Here's a little philosophy homework, if I may be so bold. Your world-view requires several core beliefs to be true in order to serve as a foundation for your morality. One of those is that your lot in the afterlife is predicated on your thoughts and actions in this life. To put it crudely: if you're bad, you go to hell; if you're good, you go to heaven. Now suppose you learned that heaven and hell did not exist, and that "this life is all there is" is the truth. Your philosophy homework, if you choose to tackle it, is to derive an alternate social justification for being good and not bad, or alternately to conclude that no such justification exists without the promise of heaven and the threat of hell.



My first thought is that we can justify being good without Heaven and Hell for the sake of the "common good". This "common good" I would define as, what would be beneficial for all. Now is it possible to have some good that was indeed beneficial for ALL? I think we may need to add, "based on an objective standard" to our definition of the common good. This would be important because many will argue what is truly beneficial for them. In fact what is truly beneficial for me I might not want to accept either. To make what is beneficial some objective and universal norm would allow us to say things like just because you don't want to stop smoking you still should because it is for the common good or it would enable us to say things like just because you don't want health care insurance you should get it for the common good.

Of course we could also change the definition of common good to: what would be beneficial for the greatest number of people. This would lead to a kind of vote for morality. Can we really accept morality based on what the most people want? What if 51% of people decided it was okay to punch short people in the face or more shockingly that people could be discriminated against because of race or creed or sexual orientation? Another question this change in our definition brings up is: Can morality, that which is morally good or evil, change? If the answer is yes ask yourself if you can seriously imagine the killing of the innocent, dishonesty, or rape as a moral good? It can be demonstrated that our interpretation of what is good based on some fundamental, objective, and universal moral truth can change. The example of slavery for example begins to change and is finally eliminated as a legal institution based on the deepening of the incomparable value and dignity of every human person and their right to freedom. Jesus Christ is the greatest example of a teacher who helped humanity to see that awesome dignity of the human being. It seems then that we have to go back to our original definition and strive to make the common good what is truly good - not just for the majority - but rather what is good for ALL based on an objective standard and for all times. We can acknowledge that we grow in our understanding and interpretations of those natural and moral norms that are inherent to who and what we are as humans.

So if the "common good" is really just "the good", let us just shorten this justification for doing good to just say: We should do good for goodness sake. I like this definition. I think of the Santa Claus coming to town, "You better be good for goodness sake." This seems to me a justification for doing good outside of the reality of Heaven and Hell.
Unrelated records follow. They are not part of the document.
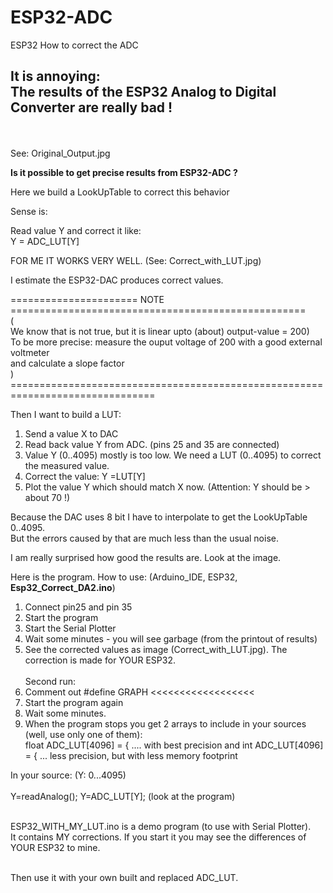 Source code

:# ESP32-ADC
ESP32 How to correct the ADC

<h2>It is annoying:<br> The results of the ESP32 Analog to Digital Converter are really bad !</h2><br><br>
See: Original_Output.jpg<br>

<b>Is it possible to get precise results from ESP32-ADC ?</b><br>

Here we build a LookUpTable to correct this behavior<br>

Sense is:

Read value Y and correct it like:<br>
   Y = ADC_LUT[Y] <br>


FOR ME IT WORKS VERY WELL. (See: Correct_with_LUT.jpg)


I estimate the ESP32-DAC produces correct values.<br>

====================== NOTE ===================================================<br>
(<br>
  We know that is not true, but it is linear upto (about) output-value = 200)<br>
  To be more precise: measure the ouput voltage of 200 with a good external voltmeter<br>
  and calculate a slope factor<br>
) <br>
===============================================================================<br>


Then I want to build a LUT: <br>

1) Send a value X to DAC
2) Read back value Y from ADC. (pins 25 and 35 are connected)
3) Value Y (0..4095) mostly is too low. We need a LUT (0..4095) to correct the measured value.
4) Correct the value: Y =LUT[Y]
5) Plot the value Y which should match X now. (Attention: Y should be > about 70 !)

Because the DAC uses 8 bit I have to interpolate to get the LookUpTable 0..4095. <br>
But the errors caused by that are much less than the usual noise. <br>


I am really surprised how good the results are. Look at the image. <br>

Here is the program.
How to use: (Arduino_IDE, ESP32,  <b>Esp32_Correct_DA2.ino</b>)
1) Connect pin25 and pin 35
2) Start the program
3) Start the Serial Plotter
4) Wait some minutes - you will see garbage (from the printout of results)
5) See the corrected values as image (Correct_with_LUT.jpg). The correction is made for YOUR ESP32.<br><br>
Second run:<br>
6) Comment out #define GRAPH   <<<<<<<<<<<<<<<<<<
7) Start the program again
8) Wait some minutes.
9) When the program stops you get 2 arrays to include in your sources (well, use only one of them):<br>
   float ADC_LUT[4096] = { .... with best precision
and
     int ADC_LUT[4096] = { ... less precision, but with less memory footprint

In your source: (Y: 0...4095) <br><br>
      Y=readAnalog(); Y=ADC_LUT[Y]; (look at the program)<br><br>

ESP32_WITH_MY_LUT.ino is a demo program (to use with Serial Plotter).<br>
It contains MY corrections. If you start it you may see the differences of YOUR ESP32 to mine.<br><br>

Then use it with your own built and replaced ADC_LUT.<br>


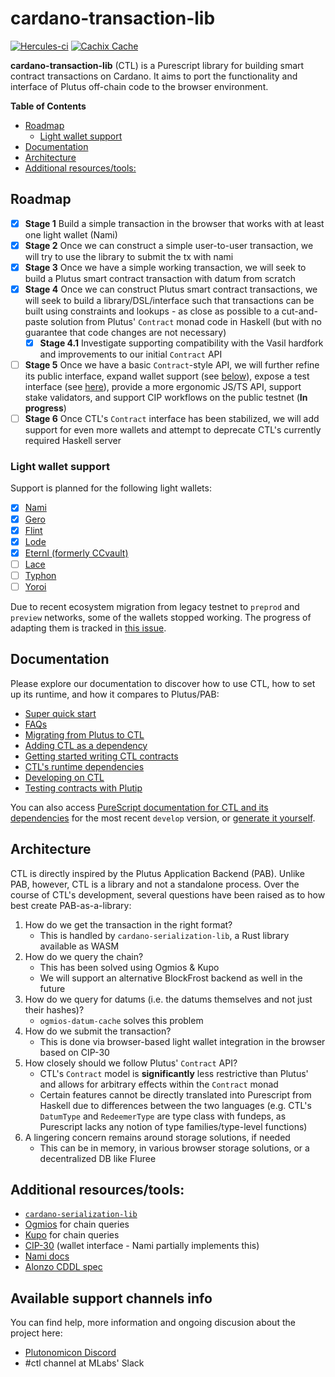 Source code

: # cardano-transaction-lib

[![Hercules-ci][herc badge]][herc link]
[![Cachix Cache][cachix badge]][cachix link]

[herc badge]: https://img.shields.io/badge/ci--by--hercules-green.svg
[herc link]: https://hercules-ci.com/github/Plutonomicon/cardano-transaction-lib
[cachix badge]: https://img.shields.io/badge/cachix-public_plutonomicon-blue.svg
[cachix link]: https://public-plutonomicon.cachix.org

**cardano-transaction-lib** (CTL) is a Purescript library for building smart contract transactions on Cardano. It aims to port the functionality and interface of Plutus off-chain code to the browser environment.

**Table of Contents**

- [Roadmap](#roadmap)
  - [Light wallet support](#light-wallet-support)
- [Documentation](#documentation)
- [Architecture](#architecture)
- [Additional resources/tools:](#additional-resourcestools)

## Roadmap

- [x] **Stage 1** Build a simple transaction in the browser that works with at least one light wallet (Nami)
- [x] **Stage 2** Once we can construct a simple user-to-user transaction, we will try to use the library to submit the tx with nami
- [x] **Stage 3** Once we have a simple working transaction, we will seek to build a Plutus smart contract transaction with datum from scratch
- [x] **Stage 4** Once we can construct Plutus smart contract transactions, we will seek to build a library/DSL/interface such that transactions can be built using constraints and lookups - as close as possible to a cut-and-paste solution from Plutus' `Contract` monad code in Haskell (but with no guarantee that code changes are not necessary)
  - [x] **Stage 4.1** Investigate supporting compatibility with the Vasil hardfork and improvements to our initial `Contract` API
- [ ] **Stage 5** Once we have a basic `Contract`-style API, we will further refine its public interface, expand wallet support (see [below](#light-wallet-support)), expose a test interface (see [here](doc/plutip-testing.md)), provide a more ergonomic JS/TS API, support stake validators, and support CIP workflows on the public testnet (**In progress**)
- [ ] **Stage 6** Once CTL's `Contract` interface has been stabilized, we will add support for even more wallets and attempt to deprecate CTL's currently required Haskell server

### Light wallet support

Support is planned for the following light wallets:

- [x] [Nami](https://namiwallet.io/)
- [x] [Gero](https://gerowallet.io/)
- [x] [Flint](https://flint-wallet.com/)
- [x] [Lode](https://lodewallet.io/)
- [x] [Eternl (formerly CCvault)](https://eternl.io/)
- [ ] [Lace](https://www.lace.io/)
- [ ] [Typhon](https://typhonwallet.io/)
- [ ] [Yoroi](https://yoroi-wallet.com/)

Due to recent ecosystem migration from legacy testnet to `preprod` and `preview` networks, some of the wallets stopped working. The progress of adapting them is tracked in [this issue](https://github.com/Plutonomicon/cardano-transaction-lib/issues/994).

## Documentation

Please explore our documentation to discover how to use CTL, how to set up its runtime, and how it compares to Plutus/PAB:

- [Super quick start](./doc/getting-started.md#setting-up-a-new-project)
- [FAQs](./doc/faq.md)
- [Migrating from Plutus to CTL](./doc/plutus-comparison.md)
- [Adding CTL as a dependency](./doc/ctl-as-dependency.md)
- [Getting started writing CTL contracts](./doc/getting-started.md)
- [CTL's runtime dependencies](./doc/runtime.md)
- [Developing on CTL](./doc/development.md)
- [Testing contracts with Plutip](./doc/plutip-testing.md)

You can also access [PureScript documentation for CTL and its dependencies](https://plutonomicon.github.io/cardano-transaction-lib/) for the most recent `develop` version, or [generate it yourself](./doc/development.md#generating-ps-documentation).

## Architecture

CTL is directly inspired by the Plutus Application Backend (PAB). Unlike PAB, however, CTL is a library and not a standalone process. Over the course of CTL's development, several questions have been raised as to how best create PAB-as-a-library:

1. How do we get the transaction in the right format?
   - This is handled by `cardano-serialization-lib`, a Rust library available as WASM
2. How do we query the chain?
   - This has been solved using Ogmios & Kupo
   - We will support an alternative BlockFrost backend as well in the future
3. How do we query for datums (i.e. the datums themselves and not just their hashes)?
   - `ogmios-datum-cache` solves this problem
4. How do we submit the transaction?
   - This is done via browser-based light wallet integration in the browser based on CIP-30
5. How closely should we follow Plutus' `Contract` API?
   - CTL's `Contract` model is **significantly** less restrictive than Plutus' and allows for arbitrary effects within the `Contract` monad
   - Certain features cannot be directly translated into Purescript from Haskell due to differences between the two languages (e.g. CTL's `DatumType` and `RedeemerType` are type class with fundeps, as Purescript lacks any notion of type families/type-level functions)
6. A lingering concern remains around storage solutions, if needed
   - This can be in memory, in various browser storage solutions, or a decentralized DB like Fluree

## Additional resources/tools:

- [`cardano-serialization-lib`](https://github.com/Emurgo/cardano-serialization-lib/)
- [Ogmios](https://ogmios.dev) for chain queries
- [Kupo](https://cardanosolutions.github.io/kupo/) for chain queries
- [CIP-30](https://github.com/cardano-foundation/CIPs/tree/master/CIP-0030) (wallet interface - Nami partially implements this)
- [Nami docs](https://github.com/Berry-Pool/nami-wallet)
- [Alonzo CDDL spec](https://github.com/input-output-hk/cardano-ledger/blob/0738804155245062f05e2f355fadd1d16f04cd56/alonzo/impl/cddl-files/alonzo.cddl)

## Available support channels info

You can find help, more information and ongoing discusion about the project here:

- [Plutonomicon Discord](https://discord.gg/JhbexnV9Pc)
- #ctl channel at MLabs' Slack
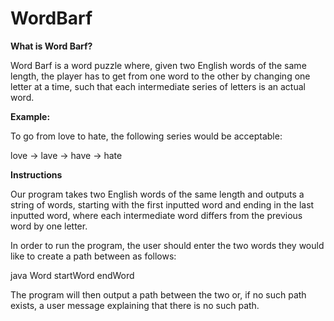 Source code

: # WordBarf

<b>What is Word Barf?</b>

Word Barf is a word puzzle where, given two English words of the same length, the player has to get from one word to the other by changing one letter at a time, such that each intermediate series of letters is an actual word.

<b>Example:</b>

To go from love to hate, the following series would be acceptable:

love -> lave -> have -> hate

<b>Instructions</b>

Our program takes two English words of the same length and outputs a string of words, starting with the first inputted word and ending in the last inputted word, where each intermediate word differs from the previous word by one letter.

In order to run the program, the user should enter the two words they would like to create a path between as follows:

java Word startWord endWord

The program will then output a path between the two or, if no such path exists, a user message explaining that there is no such path.
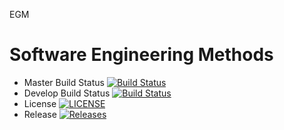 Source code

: EGM
# Software Engineering Methods

- Master Build Status [![Build Status](https://travis-ci.org/EinGyinMoe/devops.svg?branch=master)](https://travis-ci.org/EinGyinMoe/devops)
- Develop Build Status [![Build Status](https://travis-ci.org/EinGyinMoe/devops.svg?branch=develop)](https://travis-ci.org/EinGyinMoe/devops)
- License [![LICENSE](https://img.shields.io/github/license/EinGyinMoe/devops.svg?style=flat-square)](https://github.com/EinGyinMoe/devops/blob/master/LICENSE)
- Release [![Releases](https://img.shields.io/github/release/EinGyinMoe/devops/all.svg?style=flat-square)](https://github.com/EinGyinMoe/devops/releases) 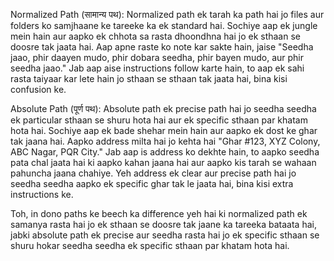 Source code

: Normalized Path (सामान्य पथ):
Normalized path ek tarah ka path hai jo files aur folders ko samjhaane ke tareeke ka ek standard hai. Sochiye aap ek jungle mein hain aur aapko ek chhota sa rasta dhoondhna hai jo ek sthaan se doosre tak jaata hai. Aap apne raste ko note kar sakte hain, jaise "Seedha jaao, phir daayen mudo, phir dobara seedha, phir bayen mudo, aur phir seedha jaao." Jab aap aise instructions follow karte hain, to aap ek sahi rasta taiyaar kar lete hain jo sthaan se sthaan tak jaata hai, bina kisi confusion ke.


Absolute Path (पूर्ण पथ):
Absolute path ek precise path hai jo seedha seedha ek particular sthaan se shuru hota hai aur ek specific sthaan par khatam hota hai. Sochiye aap ek bade shehar mein hain aur aapko ek dost ke ghar tak jaana hai. Aapko address milta hai jo kehta hai "Ghar #123, XYZ Colony, ABC Nagar, PQR City." Jab aap is address ko dekhte hain, to aapko seedha pata chal jaata hai ki aapko kahan jaana hai aur aapko kis tarah se wahaan pahuncha jaana chahiye. Yeh address ek clear aur precise path hai jo seedha seedha aapko ek specific ghar tak le jaata hai, bina kisi extra instructions ke.


Toh, in dono paths ke beech ka difference yeh hai ki normalized path ek samanya rasta hai jo ek sthaan se doosre tak jaane ka tareeka bataata hai, jabki absolute path ek precise aur seedha rasta hai jo ek specific sthaan se shuru hokar seedha seedha ek specific sthaan par khatam hota hai.
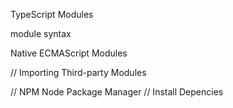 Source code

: TypeScript Modules



module syntax



Native ECMAScript Modules





// Importing Third-party Modules





// NPM Node Package Manager
// Install Depencies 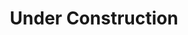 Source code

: ---
layout: blog
title: "Under Construction"
permalink: /blog/under-construction
main-text: | 
  This site is currently under construction, and is just being used as a test site. To view our current site please go here.

  Thanks,
  Team 2550
markdown: true
--- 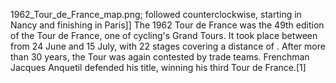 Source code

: 1962_Tour_de_France_map.png; followed counterclockwise, starting in Nancy and finishing in Paris]] The 1962 Tour de France was the 49th edition of the Tour de France, one of cycling's Grand Tours. It took place between from 24 June and 15 July, with 22 stages covering a distance of . After more than 30 years, the Tour was again contested by trade teams. Frenchman Jacques Anquetil defended his title, winning his third Tour de France.[1]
However, this does require us to recognize a universal moral law that we did not put together and which all people are obligated to obey. For the sake of argument we can ground this morality in the process of evolution or in God. If we deny this idea of a universal good for ALL people the justification for doing good because it is good (and we are not the arbiter of if it is good or not), quickly unravels into doing good for my own selfish reasons or the untenable and unlivable situation where there is nothing that is intrinsically good or evil.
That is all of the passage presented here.